Saved entries
- - - - - - -

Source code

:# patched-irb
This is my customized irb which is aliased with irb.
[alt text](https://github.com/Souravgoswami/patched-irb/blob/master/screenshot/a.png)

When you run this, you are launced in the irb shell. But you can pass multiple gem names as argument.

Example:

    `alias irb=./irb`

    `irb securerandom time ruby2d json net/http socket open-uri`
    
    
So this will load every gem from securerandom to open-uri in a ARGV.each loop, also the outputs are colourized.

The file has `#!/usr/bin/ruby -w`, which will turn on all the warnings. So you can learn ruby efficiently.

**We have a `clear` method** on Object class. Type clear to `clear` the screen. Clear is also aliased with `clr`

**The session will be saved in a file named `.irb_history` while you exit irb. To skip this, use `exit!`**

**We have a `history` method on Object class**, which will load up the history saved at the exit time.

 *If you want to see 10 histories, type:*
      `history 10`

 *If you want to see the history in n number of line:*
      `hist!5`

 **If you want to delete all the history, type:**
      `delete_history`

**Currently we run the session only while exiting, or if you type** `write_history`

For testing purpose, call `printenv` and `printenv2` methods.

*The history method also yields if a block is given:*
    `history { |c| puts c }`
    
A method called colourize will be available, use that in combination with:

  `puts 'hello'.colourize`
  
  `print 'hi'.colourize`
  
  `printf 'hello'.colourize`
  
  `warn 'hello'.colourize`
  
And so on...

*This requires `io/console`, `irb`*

- - - - - - -

## YOUR TASK
Write out, please, only the lines from the one with "securerandom time ruby2d" through the last line above, both included and unchanged.

## OUTPUT OF THE EXERCISE
    `irb securerandom time ruby2d json net/http socket open-uri`
    
    
So this will load every gem from securerandom to open-uri in a ARGV.each loop, also the outputs are colourized.

The file has `#!/usr/bin/ruby -w`, which will turn on all the warnings. So you can learn ruby efficiently.

**We have a `clear` method** on Object class. Type clear to `clear` the screen. Clear is also aliased with `clr`

**The session will be saved in a file named `.irb_history` while you exit irb. To skip this, use `exit!`**

**We have a `history` method on Object class**, which will load up the history saved at the exit time.

 *If you want to see 10 histories, type:*
      `history 10`

 *If you want to see the history in n number of line:*
      `hist!5`

 **If you want to delete all the history, type:**
      `delete_history`

**Currently we run the session only while exiting, or if you type** `write_history`

For testing purpose, call `printenv` and `printenv2` methods.

*The history method also yields if a block is given:*
    `history { |c| puts c }`
    
A method called colourize will be available, use that in combination with:

  `puts 'hello'.colourize`
  
  `print 'hi'.colourize`
  
  `printf 'hello'.colourize`
  
  `warn 'hello'.colourize`
  
And so on...

*This requires `io/console`, `irb`*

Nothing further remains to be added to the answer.